▶ _What is expected_
Report, from the records below, every line where the word "scale" appears.

▶ _The input_
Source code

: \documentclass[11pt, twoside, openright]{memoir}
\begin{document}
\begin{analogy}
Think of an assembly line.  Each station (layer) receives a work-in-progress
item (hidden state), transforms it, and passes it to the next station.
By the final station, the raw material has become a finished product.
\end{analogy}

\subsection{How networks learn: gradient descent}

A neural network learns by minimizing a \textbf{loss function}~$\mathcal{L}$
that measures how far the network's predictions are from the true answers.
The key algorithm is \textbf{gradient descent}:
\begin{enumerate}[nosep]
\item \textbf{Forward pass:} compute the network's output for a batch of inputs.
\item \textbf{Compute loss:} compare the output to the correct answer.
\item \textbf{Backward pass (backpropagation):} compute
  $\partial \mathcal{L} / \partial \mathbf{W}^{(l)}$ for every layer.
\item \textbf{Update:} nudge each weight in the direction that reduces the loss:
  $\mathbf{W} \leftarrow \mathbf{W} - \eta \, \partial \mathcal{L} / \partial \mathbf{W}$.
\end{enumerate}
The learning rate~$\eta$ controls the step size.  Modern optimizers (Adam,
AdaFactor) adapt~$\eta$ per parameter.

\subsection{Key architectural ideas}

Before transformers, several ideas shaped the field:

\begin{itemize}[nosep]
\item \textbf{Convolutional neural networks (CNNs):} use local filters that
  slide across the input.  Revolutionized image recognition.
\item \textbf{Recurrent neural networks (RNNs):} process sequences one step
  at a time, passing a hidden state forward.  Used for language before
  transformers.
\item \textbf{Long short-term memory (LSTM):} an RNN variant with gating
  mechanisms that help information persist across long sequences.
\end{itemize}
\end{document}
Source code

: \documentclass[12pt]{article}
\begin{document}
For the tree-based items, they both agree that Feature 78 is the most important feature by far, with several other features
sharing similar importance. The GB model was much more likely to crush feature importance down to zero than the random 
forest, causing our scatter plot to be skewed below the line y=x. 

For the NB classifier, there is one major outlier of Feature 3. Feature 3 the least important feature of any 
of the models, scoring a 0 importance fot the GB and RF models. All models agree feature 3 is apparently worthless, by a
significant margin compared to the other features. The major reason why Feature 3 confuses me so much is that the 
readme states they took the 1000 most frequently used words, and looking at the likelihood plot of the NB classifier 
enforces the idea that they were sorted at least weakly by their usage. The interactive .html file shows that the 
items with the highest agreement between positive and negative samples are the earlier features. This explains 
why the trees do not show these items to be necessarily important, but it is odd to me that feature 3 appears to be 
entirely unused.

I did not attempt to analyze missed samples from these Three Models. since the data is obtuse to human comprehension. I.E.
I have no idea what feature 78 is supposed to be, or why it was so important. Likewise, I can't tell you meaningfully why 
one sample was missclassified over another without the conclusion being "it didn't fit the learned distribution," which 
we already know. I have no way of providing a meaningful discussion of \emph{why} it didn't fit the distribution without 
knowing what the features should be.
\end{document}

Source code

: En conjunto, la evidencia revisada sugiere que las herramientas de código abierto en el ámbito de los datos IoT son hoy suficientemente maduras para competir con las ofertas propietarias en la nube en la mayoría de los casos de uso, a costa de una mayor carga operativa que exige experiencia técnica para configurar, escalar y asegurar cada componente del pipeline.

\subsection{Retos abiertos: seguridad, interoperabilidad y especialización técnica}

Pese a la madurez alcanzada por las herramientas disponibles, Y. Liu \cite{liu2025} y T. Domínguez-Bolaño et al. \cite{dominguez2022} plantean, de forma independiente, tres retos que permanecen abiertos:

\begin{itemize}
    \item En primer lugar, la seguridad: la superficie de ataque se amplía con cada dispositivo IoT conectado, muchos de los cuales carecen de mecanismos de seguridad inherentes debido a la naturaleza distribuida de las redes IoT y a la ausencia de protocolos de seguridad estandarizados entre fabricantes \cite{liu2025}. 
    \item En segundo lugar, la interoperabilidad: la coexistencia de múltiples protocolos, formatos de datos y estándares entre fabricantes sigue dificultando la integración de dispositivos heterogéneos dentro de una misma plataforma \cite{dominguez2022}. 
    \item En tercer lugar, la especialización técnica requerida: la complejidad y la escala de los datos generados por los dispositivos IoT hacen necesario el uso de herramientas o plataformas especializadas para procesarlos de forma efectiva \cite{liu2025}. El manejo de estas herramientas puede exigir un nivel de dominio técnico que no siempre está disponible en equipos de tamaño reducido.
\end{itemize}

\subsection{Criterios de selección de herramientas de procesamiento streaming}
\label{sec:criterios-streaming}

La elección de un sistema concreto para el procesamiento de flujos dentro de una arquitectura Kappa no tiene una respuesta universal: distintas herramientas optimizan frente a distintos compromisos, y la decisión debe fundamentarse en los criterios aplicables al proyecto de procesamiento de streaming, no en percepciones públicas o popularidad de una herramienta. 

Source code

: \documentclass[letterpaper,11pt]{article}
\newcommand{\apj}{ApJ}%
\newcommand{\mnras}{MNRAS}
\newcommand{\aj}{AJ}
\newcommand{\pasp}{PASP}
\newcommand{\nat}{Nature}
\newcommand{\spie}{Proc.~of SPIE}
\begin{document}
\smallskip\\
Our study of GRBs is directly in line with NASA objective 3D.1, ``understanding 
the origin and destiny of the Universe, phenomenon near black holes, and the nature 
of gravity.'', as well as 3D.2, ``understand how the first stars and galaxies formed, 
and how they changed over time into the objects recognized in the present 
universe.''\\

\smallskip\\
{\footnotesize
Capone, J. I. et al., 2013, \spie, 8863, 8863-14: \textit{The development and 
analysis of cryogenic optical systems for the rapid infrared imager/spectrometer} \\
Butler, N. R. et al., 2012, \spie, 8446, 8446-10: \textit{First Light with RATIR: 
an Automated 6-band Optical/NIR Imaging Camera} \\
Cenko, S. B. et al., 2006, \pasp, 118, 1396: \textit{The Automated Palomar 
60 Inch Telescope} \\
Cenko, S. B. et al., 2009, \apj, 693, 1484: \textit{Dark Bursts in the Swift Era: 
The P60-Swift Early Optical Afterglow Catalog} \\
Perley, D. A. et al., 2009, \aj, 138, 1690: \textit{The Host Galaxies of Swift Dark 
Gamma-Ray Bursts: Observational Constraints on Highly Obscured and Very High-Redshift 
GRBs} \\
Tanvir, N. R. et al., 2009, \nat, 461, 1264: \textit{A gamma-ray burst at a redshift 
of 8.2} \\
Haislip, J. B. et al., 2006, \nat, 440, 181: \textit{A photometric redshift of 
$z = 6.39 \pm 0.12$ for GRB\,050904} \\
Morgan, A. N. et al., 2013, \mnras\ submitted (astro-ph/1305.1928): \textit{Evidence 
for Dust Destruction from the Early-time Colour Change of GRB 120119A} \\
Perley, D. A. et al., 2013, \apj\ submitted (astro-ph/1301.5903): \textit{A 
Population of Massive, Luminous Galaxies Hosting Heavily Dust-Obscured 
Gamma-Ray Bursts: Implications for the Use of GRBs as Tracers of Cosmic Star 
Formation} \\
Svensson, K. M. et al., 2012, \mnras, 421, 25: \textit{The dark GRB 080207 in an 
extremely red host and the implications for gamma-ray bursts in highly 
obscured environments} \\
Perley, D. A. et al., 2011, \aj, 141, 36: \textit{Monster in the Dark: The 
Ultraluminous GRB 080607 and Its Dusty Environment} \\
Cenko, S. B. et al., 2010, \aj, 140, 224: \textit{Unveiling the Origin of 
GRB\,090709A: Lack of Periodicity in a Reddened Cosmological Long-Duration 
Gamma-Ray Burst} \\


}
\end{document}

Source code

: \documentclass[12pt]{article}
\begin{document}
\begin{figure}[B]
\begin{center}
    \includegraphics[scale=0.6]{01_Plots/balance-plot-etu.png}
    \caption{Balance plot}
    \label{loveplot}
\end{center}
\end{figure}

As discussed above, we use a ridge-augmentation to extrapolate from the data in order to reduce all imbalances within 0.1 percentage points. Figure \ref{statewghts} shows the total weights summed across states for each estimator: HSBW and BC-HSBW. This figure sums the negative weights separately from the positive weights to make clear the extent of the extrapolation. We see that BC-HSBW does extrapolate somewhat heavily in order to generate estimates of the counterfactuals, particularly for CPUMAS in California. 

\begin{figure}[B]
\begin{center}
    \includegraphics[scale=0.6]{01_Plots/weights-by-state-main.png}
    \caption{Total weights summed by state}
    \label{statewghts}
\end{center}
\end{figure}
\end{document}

▶ _Result below_
    \includegraphics[scale=0.6]{01_Plots/balance-plot-etu.png}
    \includegraphics[scale=0.6]{01_Plots/weights-by-state-main.png}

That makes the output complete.